Since the 1995 report, the Auditor General has continued to review large government IM/IT projects, and has also followed up the status of those projects reviewed previously, as well as tracking the implementation and application of the Enhanced Management Framework. Four more major systems under development were reviewed in 1996, and three in-house projects in 1997. Follow-up reports were published in 1998 and 1999. By 1999, 16 out of 20 large departments had submitted plans to TBS for the implementation of the EMF, and most of the Auditor General's recommendations for corrective actions on individual projects had been acted on.

2.2 Integrated Resource Management System (IRMS) Program

The Integrated Resource Management System (IRMS) integrates human resources, finance and materiel management services for the Canadian House of Commons.
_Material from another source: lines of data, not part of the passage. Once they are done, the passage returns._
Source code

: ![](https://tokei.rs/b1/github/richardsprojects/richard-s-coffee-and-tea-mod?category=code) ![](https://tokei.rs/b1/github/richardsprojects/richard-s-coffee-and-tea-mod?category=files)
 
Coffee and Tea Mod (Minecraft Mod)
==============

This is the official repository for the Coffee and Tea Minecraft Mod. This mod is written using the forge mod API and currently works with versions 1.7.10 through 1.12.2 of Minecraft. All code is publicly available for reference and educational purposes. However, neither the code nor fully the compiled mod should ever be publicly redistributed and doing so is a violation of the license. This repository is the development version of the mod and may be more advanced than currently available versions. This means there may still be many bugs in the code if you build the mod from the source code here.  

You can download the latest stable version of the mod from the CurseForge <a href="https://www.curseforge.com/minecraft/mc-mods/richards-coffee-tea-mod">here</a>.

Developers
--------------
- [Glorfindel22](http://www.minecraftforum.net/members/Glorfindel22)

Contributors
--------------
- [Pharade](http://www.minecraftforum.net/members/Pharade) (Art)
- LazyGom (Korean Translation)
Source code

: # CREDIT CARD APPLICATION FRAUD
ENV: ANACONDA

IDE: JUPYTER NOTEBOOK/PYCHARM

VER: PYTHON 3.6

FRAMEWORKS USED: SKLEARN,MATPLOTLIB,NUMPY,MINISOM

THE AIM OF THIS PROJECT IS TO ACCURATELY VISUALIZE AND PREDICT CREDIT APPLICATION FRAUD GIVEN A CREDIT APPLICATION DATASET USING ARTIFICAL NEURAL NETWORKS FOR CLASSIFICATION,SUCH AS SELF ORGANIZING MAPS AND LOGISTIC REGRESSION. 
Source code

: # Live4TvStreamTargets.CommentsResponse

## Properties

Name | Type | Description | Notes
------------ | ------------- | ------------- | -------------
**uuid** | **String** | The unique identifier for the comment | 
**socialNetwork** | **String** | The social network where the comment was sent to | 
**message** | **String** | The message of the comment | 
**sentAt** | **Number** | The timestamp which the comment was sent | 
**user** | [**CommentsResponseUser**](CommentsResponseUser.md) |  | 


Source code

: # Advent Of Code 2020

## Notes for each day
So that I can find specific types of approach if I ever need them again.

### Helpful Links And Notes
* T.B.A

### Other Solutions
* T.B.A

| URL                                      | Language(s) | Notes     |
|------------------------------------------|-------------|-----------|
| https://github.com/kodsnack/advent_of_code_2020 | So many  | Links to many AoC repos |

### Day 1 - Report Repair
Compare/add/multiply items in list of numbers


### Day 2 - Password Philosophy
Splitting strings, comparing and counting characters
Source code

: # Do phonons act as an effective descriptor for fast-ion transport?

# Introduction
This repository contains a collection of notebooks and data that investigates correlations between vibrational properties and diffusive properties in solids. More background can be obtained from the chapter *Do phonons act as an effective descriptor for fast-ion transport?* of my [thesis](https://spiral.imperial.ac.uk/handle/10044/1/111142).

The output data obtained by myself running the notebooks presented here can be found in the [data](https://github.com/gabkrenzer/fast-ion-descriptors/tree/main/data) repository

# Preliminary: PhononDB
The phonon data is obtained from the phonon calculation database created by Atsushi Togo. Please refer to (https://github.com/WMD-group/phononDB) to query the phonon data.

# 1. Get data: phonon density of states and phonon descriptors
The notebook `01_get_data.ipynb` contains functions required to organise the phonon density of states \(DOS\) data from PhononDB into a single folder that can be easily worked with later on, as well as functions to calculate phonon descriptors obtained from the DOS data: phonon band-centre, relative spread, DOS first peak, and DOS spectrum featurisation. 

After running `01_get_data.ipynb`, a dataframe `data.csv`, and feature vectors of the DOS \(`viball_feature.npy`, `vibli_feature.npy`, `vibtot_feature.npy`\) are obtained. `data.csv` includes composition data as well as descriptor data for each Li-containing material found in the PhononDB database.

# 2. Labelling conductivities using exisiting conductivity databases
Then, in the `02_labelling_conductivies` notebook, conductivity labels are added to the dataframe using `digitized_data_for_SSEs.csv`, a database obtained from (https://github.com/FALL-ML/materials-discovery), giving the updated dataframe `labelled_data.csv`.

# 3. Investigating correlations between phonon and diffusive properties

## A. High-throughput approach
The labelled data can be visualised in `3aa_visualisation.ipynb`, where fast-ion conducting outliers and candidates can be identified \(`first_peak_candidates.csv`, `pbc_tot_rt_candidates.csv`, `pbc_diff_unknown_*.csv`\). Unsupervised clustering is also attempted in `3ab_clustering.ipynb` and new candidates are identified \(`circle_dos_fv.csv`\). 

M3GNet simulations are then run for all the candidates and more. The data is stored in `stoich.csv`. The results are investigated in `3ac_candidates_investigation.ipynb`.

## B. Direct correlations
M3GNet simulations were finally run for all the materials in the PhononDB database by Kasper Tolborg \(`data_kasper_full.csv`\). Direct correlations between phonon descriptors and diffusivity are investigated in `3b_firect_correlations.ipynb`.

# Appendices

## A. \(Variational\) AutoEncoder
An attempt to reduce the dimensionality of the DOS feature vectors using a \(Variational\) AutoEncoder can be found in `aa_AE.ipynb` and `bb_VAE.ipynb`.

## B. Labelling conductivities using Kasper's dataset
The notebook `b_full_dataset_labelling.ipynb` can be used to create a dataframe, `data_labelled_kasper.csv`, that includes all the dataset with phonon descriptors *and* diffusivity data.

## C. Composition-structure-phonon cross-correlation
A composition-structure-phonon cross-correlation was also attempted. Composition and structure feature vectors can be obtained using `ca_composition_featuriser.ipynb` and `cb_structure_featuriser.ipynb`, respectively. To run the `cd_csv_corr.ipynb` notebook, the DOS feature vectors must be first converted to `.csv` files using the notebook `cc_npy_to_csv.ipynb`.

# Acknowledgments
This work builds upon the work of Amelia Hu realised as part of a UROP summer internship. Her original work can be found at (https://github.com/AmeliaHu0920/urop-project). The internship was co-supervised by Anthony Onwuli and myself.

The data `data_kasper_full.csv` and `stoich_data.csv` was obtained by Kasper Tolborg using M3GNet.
Implemented within budget over a 14-month period, IRMS has fundamentally changed the way the House works by providing Members of Parliament and the Administration with single-window Intranet access to enhanced tools, services and information.

Objectives and scope

A 1997 review of the services and systems of the finance, materiel management and human resources functions of the House of Commons concluded that existing systems were limited in their long-term capability. The seven existing systems were stand-alone and centralized, and required duplicate data entry and data reconciliation. The age and limitations of the technology employed meant that essential requirements could not be met efficiently or at reasonable cost.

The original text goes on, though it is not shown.